I am struggling with this odd situation for quite some time. I hope I can get some help around.
My issue is quite simple: I have N long-running tasks (12~24 hours each) which I want to parallelize using dask distributed on an HTCondor cluster. Problem is that I do not manage to get a large (N/2) number of workers fully occupied as the dask scheduler is assigning two or more tasks to each worker, leaving some workers idle.
Detailed description of the task: hyperparmeter tunning using scikit-learn (110 combinations to fit and score) running on 50 workers.
I have played around with the following parameters/config options.
- joblib’s
pre_dispatch
parameter - worker’s saturation
- work-stealing
- worker’s resources
No matter what I do after running for a couple of minutes, I get workers with two or more tasks scheduled, while some workers are idle. See image.
Here’s what I figured out so far:
- higher
pre_dispatch
values will send more jobs to dask, resulting in an even worse behaviour than in the image above. - even though each worker has a single “worker_futures” resource and each delayed call requires one, more than one task can be assigned to each worker.
- disabling work-stealing creates a situation in which all tasks are assigned to single worker.
- worker-saturation of 1.0 does not correct the behaviour. Neither does disabling queuing (“inf”)

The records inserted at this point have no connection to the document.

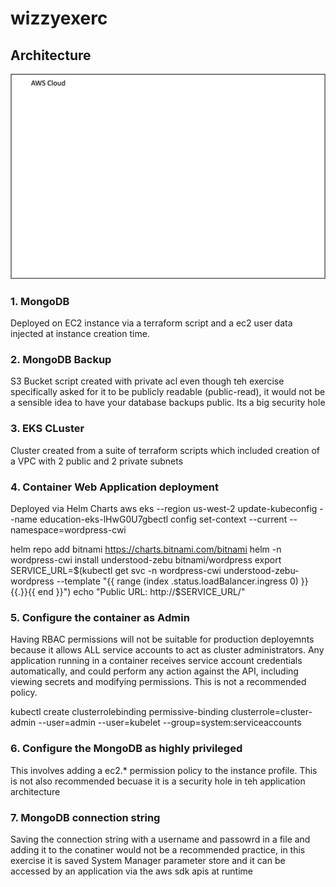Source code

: # wizzyexerc

 
 ## Architecture 
 ![alt text](https://github.com/cheefoo/wizzyexerc/blob/main/wiz-tayo.png)

 ### 1. MongoDB 
 Deployed on EC2 instance via a terraform script and a ec2 user data injected at instance creation time.
 
 ### 2. MongoDB Backup
 S3 Bucket script created with private acl even though teh exercise specifically asked for it to be publicly readable (public-read), it would
 not be a sensible idea to have your database backups public. Its a big security hole
 
 ### 3. EKS CLuster 
 Cluster created from a suite of terraform scripts which included creation of a VPC with 2 public and 2 private subnets
 
 
 ### 4. Container Web Application deployment
 Deployed via Helm Charts
 aws eks --region us-west-2 update-kubeconfig --name education-eks-lHwG0U7gbectl config set-context --current --namespace=wordpress-cwi
 
 helm repo add bitnami https://charts.bitnami.com/bitnami
 helm -n wordpress-cwi install understood-zebu bitnami/wordpress
 export SERVICE_URL=$(kubectl get svc -n wordpress-cwi understood-zebu-wordpress --template "{{ range (index .status.loadBalancer.ingress 0) }}{{.}}{{ end }}")
 echo "Public URL: http://$SERVICE_URL/"
 
 
 ### 5. Configure the container as Admin
 Having RBAC permissions will not be suitable for production deployemnts because it allows ALL service accounts to act as cluster administrators. 
 Any application running in a container receives service account credentials automatically, 
 and could perform any action against the API, including viewing secrets and modifying permissions. This is not a recommended policy.
 
 kubectl create clusterrolebinding permissive-binding clusterrole=cluster-admin --user=admin --user=kubelet --group=system:serviceaccounts
 
 
 ### 6. Configure the MongoDB as highly privileged
 
 This involves adding a ec2.* permission policy to the instance profile. This is not also recommended becuase it is a security hole in teh application architecture
 
 
 ### 7. MongoDB connection string
 Saving the connection string with a username and passowrd in a file and adding it to the conatiner would not be a recommended practice, in this exercise it is saved 
 System Manager parameter store and it can be accessed by an application via the aws sdk apis at runtime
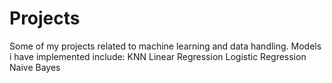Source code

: # Projects
Some of my projects related to machine learning and data handling.
Models i have implemented include:
KNN
Linear Regression
Logistic Regression
Naive Bayes
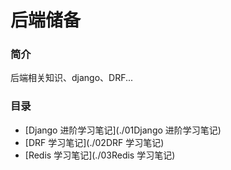 # 后端储备

### 简介

后端相关知识、django、DRF...

### 目录
+ [Django 进阶学习笔记](./01Django 进阶学习笔记)
+ [DRF 学习笔记](./02DRF 学习笔记)
+ [Redis 学习笔记](./03Redis 学习笔记)

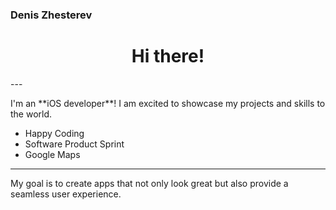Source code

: ### Denis Zhesterev
<h1 align="center">Hi there!</h1>
---
<p>I'm an **iOS developer**! I am excited to showcase my projects and skills to the world.</p>

<ul>
  <li>Happy Coding</li>
  <li>Software Product Sprint</li>
  <li>Google Maps</li>
</ul>

<hr>

<p> My goal is to create apps that not only look great but also provide a seamless user experience. <p>


<!--
**dezhest/dezhest** is a ✨ _special_ ✨ repository because its `README.md` (this file) appears on your GitHub profile.

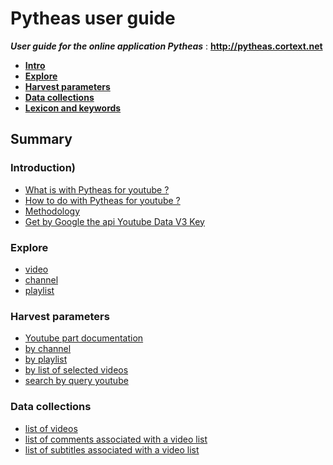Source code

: # Pytheas user guide

***User guide for the online application Pytheas*** : **http://pytheas.cortext.net**


- **[Intro](./intro/)**
- **[Explore](./explore)**
- **[Harvest parameters](./parameters)**
- **[Data collections](./data-collections)**
- **[Lexicon and keywords](./lexicon)**

## Summary

### Introduction)
- [What is with Pytheas for youtube ?](#What-is-Pytheas-for-Youtube-?)  
- [How to do with Pytheas for youtube ?](#How-to-do-with-Pytheas-for-youtube-?)  
- [Methodology](#Methodology)  
- [Get by Google the api Youtube Data V3 Key](#Get-by-Google-the-api-Youtube-Data-V3-Key)

### Explore
- [video](#By-videos)
- [channel](#By-channels)  
- [playlist](#By-playlist)  

### Harvest parameters  
- [Youtube part documentation](https://developers.google.com/youtube/v3/getting-started#part)  
- [by channel](#By-channels)  
- [by playlist](#By-playlist)  
- [by list of selected videos](#By-list-of-selected-videos)  
- [search by query youtube](#search-by-query-youtube)  

### Data collections
- [list of videos](#List-of-videos)
- [list of comments associated with a video list](#list-of-comments-associated-with-a-video-list)
- [list of subtitles associated with a video list](#list-of-subtitles-associated-with-a-video-list)

<!-- * [CorText usage](./cortext-usage) -->


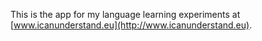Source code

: This is the app for my language learning experiments at [www.icanunderstand.eu](http://www.icanunderstand.eu).
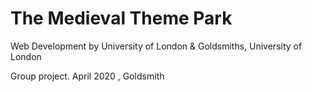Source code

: # The Medieval Theme Park

Web Development
by University of London & Goldsmiths, University of London

Group project.
April 2020 , Goldsmith 
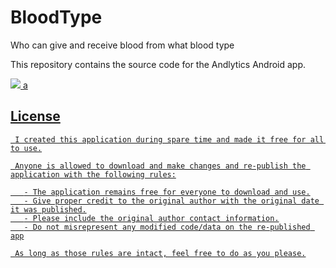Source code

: # BloodType
Who can give and receive blood from what blood type

This repository contains the source code for the Andlytics Android app.

<a href="https://play.google.com/store/apps/details?id=com.sikni8.bloodtype" alt="Download from Google Play">
  <img src="http://www.android.com/images/brand/android_app_on_play_large.png">
</>a

## License
     I created this application during spare time and made it free for all to use.

     Anyone is allowed to download and make changes and re-publish the application with the following rules:

       - The application remains free for everyone to download and use.
       - Give proper credit to the original author with the original date it was published.
       - Please include the original author contact information.
       - Do not misrepresent any modified code/data on the re-published app
  
     As long as those rules are intact, feel free to do as you please.
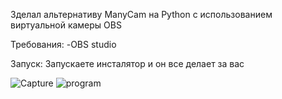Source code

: Зделал альтернативу ManyCam на Python с использованием виртуальной камеры OBS

Требования:
-OBS studio

Запуск:
Запускаете инсталятор и он все делает за вас


![Capture](https://user-images.githubusercontent.com/58048618/143689717-7d9de201-e5d3-420e-a3eb-501deaecb0bc.PNG)
![program](https://user-images.githubusercontent.com/58048618/143689718-baa24932-c610-4ad9-8bca-c458e0183247.PNG)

This is the code I’m using:
dask.config.set(
{
"distributed.scheduler.worker-saturation": "inf",
"distributed.scheduler.work-stealing": True,
}
)
cluster = HTCondorCluster(
cores=1,
memory="16GB",
disk="4GB",
processes=1,
submit_command_extra=["-name", "head2.htc.inm7.de"],
log_directory=Path() / "htcondor_logs",
worker_extra_args=["--resources worker_futures=1"],
)
cluster.scale(jobs=n_dask)
# # connect client to your cluster
client = Client(cluster)
logger.info(f"Dask Dashboard at {client.dashboard_link}")
start_dask = time.time()
with joblib.parallel_backend(
backend="dask", wait_for_workers_timeout=2**30, n_jobs=n_dask
):
with dask.annotate(resources={"worker_futures": 1}):
# Run cross_validate with a heavy model and a GridSearchCV with 110 combinations in the grid
I remember in the past that I had similar issues with celery. The problem for me is in the scheduler, which is assigning more than one task to each worker. I understand that this is preferable with small tasks as it keeps the worker throughput high. But in my case, wrongly assigning the task to a bussy worker can results in days of waiting.
Does anyone have any idea on how this behaviour can be changed?
My next step is extending a custom scheduler, but I was hoping to get some ideas on this aspect.